O suspiro de Emília é quase um desabafo. Sempre fora uma garota esperta, sem muito tempo para besteirinhas sentimentalóides. E assim foi, engenharia de produção, especialização em gerenciamento industrial, estágio na Alemanha, curso de aperfeiçoamento na França, empregaço numa multinacional de química fina situada em Belo Horizonte. Em Belô conheceu seu ex-marido (cujo nome ela prefere esquecer), um professor de Química, loiro, alto, descendência sueca. Apaixonaram-se e casaram-se no intervalo de oito meses mas como ele também não era o último dos românticos, o matrimônio acabou virando mais rotina do que qualquer outro negócio em três semanas. Na quarta semana ele desapareceu de casa esquecendo mais uma vez de pôr o lixo na calçada.
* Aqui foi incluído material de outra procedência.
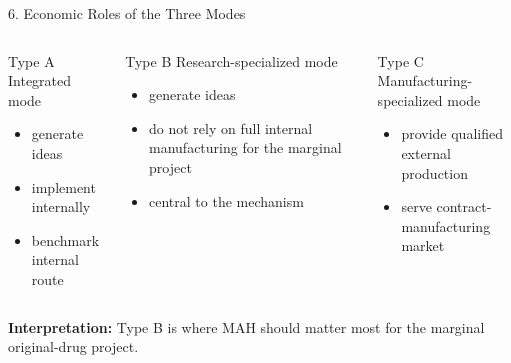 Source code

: \documentclass[aspectratio=169,11pt]{beamer}
\begin{document}
\begin{frame}{6. Economic Roles of the Three Modes}
\begin{columns}[T]
\begin{block}{Type A}
Integrated mode
\begin{itemize}
    \item generate ideas
    \item implement internally
    \item benchmark internal route
\end{itemize}
\end{block}

\begin{block}{Type B}
Research-specialized mode
\begin{itemize}
    \item generate ideas
    \item do not rely on full internal manufacturing for the marginal project
    \item central to the mechanism
\end{itemize}
\end{block}

\begin{block}{Type C}
Manufacturing-specialized mode
\begin{itemize}
    \item provide qualified external production
    \item serve contract-manufacturing market
\end{itemize}
\end{block}
\end{columns}

\vspace{0.25cm}
\textbf{Interpretation:} Type B is where MAH should matter most for the marginal original-drug project.
\end{frame}
\end{document}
Saiu para as aulas na faculdade, se apaixonou por umazinha metida a tal (Andréa, 19 anos, terceiro período de letras, morena de olhos verdes, 90 de busto, 62 de cintura, 97 de quadris, 57 de coxa, coisa de cinema), passou em casa, arrumou as malas e sumiu por uma semana com seu monumento em figura de mulher. Pelo menos deixou um bilhete avisando que havia partido e que o divórcio se daria da forma que ela bem entendesse. Ela dispensou a pensão e ficou com a casa e seu único pesar foi o de não ter engravidado, teria dez filhos se pudesse. Nelson dá uma risada após a confissão. É serio, ela retruca.
Ele acende um cigarro e oferece outro à Emília, que recusa e continua a falar. O emprego continuava numa boa. Apareceram outros depois do ex, nada muito sério. E ela preferia assim, mais prático e rápido. Aos vinte e sete já tinha seis anos na empresa e há quatro anos não sabia mais do ex e sua tal.
Porém, um dia, o mundo encantado de Emília desabou. Jantando e assistindo ao telejornal, se chocou com a notícia de que uma multinacional testava seus produtos químicos em um vilarejo no sudeste asiático. As imagens eram chocantes, as pessoas, especialmente os recém-nascidos, sofriam mutações no corpo ou morriam por causa dos tóxicos. Era a empresa para a qual Emília trabalhava dedicadamente. Após a imagem marcante de um bebê que nasceu sem os olhos, ela vomitou, desligou a tevê e se trancou no quarto para chorar. Não dormiu direito durante um mês inteiro e pediu demissão no dia em que teve coragem de circular pelo pátio da indústria assassina. Agora dava aulas de Física em um cursinho de pré-vestibular, mas volta e meia acorda no meio da noite com a imagem do bebê sem os olhos e chora.
E agora, os dois estão ali, num barzinho, um sentado ao lado do outro, fingindo interesse em acompanhar a novela na tevê, ambos começando de novo. Mas deixêmo-los sossegados por ora. Já faz um bom tempo que esses dois corações não pulsam mais acesos devido ao simples toque da mão de alguém, de certa forma, muito especial. Como estão pulsando agora.